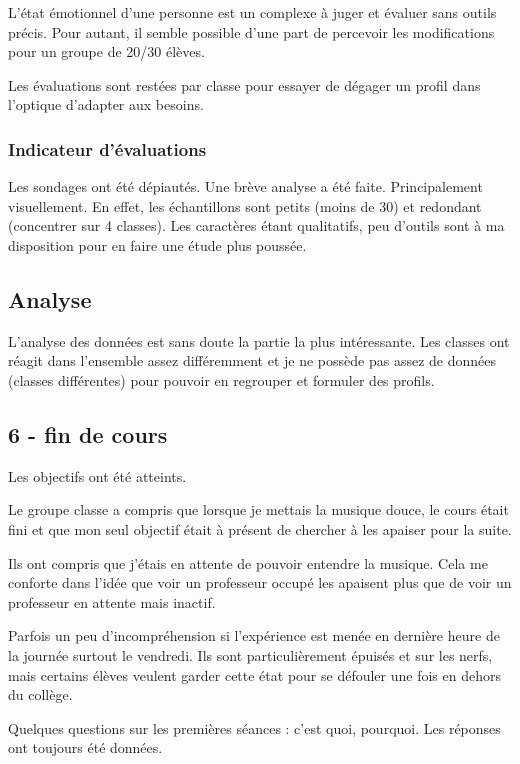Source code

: \documentclass[11pt]{article}
\begin{document}
	L'état émotionnel d'une personne est un complexe à juger et évaluer sans outils précis. Pour autant, il semble possible d'une part de percevoir les modifications pour un groupe de 20/30 élèves. 
	
	Les évaluations sont restées par classe pour essayer de dégager un profil dans l'optique d'adapter aux besoins.
	
	\subsubsection{Indicateur d'évaluations}
	
	Les sondages ont été dépiautés. Une brève analyse a été faite. Principalement visuellement. En effet, les échantillons sont petits (moins de 30) et redondant (concentrer sur 4 classes). Les caractères étant qualitatifs, peu d'outils sont à ma disposition pour en faire une étude plus poussée.
	
	\subsection{Analyse}
	
	L'analyse des données est sans doute la partie la plus intéressante. Les classes ont réagit dans l'ensemble assez différemment et je ne possède pas assez de données (classes différentes) pour pouvoir en regrouper et formuler des profils.
	
	\subsection{6 - fin de cours}
	Les objectifs ont été atteints.
	
	Le groupe classe a compris que lorsque je mettais la musique douce, le cours était fini et que mon seul objectif était à présent de chercher à les apaiser pour la suite. 
	
	Ils ont compris que j'étais en attente de pouvoir entendre la musique. Cela me conforte dans l'idée que voir un professeur occupé les apaisent plus que de voir un professeur en attente mais inactif. 
	
	Parfois un peu d'incompréhension si l'expérience est menée en dernière heure de la journée surtout le vendredi. Ils sont particulièrement épuisés et sur les nerfs, mais certains élèves veulent garder cette état pour se défouler une fois en dehors du collège.
	
	Quelques questions sur les premières séances : c'est quoi, pourquoi. Les réponses ont toujours été données.
	
\end{document}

● ● ● ● ● ● ●

PROBLEM TO WORK ON: Only a verbatim transcription of the lines from the one containing "Quelques questions sur" through the last line of the records counts as the answer.

WRITTEN SOLUTION:
	Quelques questions sur les premières séances : c'est quoi, pourquoi. Les réponses ont toujours été données.
	
\end{document}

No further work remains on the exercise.